───── RECORDS SUPPLIED
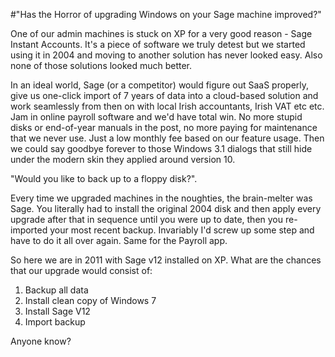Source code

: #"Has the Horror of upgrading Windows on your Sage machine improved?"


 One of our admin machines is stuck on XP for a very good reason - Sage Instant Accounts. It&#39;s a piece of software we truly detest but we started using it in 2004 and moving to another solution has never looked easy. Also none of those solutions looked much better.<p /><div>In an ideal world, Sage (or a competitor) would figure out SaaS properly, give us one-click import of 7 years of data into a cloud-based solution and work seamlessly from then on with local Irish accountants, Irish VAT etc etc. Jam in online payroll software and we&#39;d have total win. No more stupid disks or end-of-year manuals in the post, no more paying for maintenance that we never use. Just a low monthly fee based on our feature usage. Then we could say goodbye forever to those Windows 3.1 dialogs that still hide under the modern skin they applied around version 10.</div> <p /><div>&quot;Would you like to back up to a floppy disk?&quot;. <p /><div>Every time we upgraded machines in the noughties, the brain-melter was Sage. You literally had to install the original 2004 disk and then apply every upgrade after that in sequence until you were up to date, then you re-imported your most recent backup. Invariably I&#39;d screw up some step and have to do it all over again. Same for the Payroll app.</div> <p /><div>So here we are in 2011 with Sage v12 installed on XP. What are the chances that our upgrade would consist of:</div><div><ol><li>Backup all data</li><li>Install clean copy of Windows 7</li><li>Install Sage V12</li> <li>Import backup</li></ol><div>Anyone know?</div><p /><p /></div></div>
──────────
───── RECORDS SUPPLIED
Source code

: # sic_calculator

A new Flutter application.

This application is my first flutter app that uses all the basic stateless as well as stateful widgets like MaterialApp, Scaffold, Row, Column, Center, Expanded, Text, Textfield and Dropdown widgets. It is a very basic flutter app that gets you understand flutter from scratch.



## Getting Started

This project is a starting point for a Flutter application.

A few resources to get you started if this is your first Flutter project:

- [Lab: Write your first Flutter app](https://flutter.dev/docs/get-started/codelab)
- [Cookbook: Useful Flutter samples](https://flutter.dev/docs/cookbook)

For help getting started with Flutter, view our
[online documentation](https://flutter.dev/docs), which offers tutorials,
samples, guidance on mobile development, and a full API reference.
──────────
#### [TASK BRIEF]
Go through the records line by line and give the number of lines with the string "application" in them, stating nothing else.

#### [YOUR RESPONSE]
3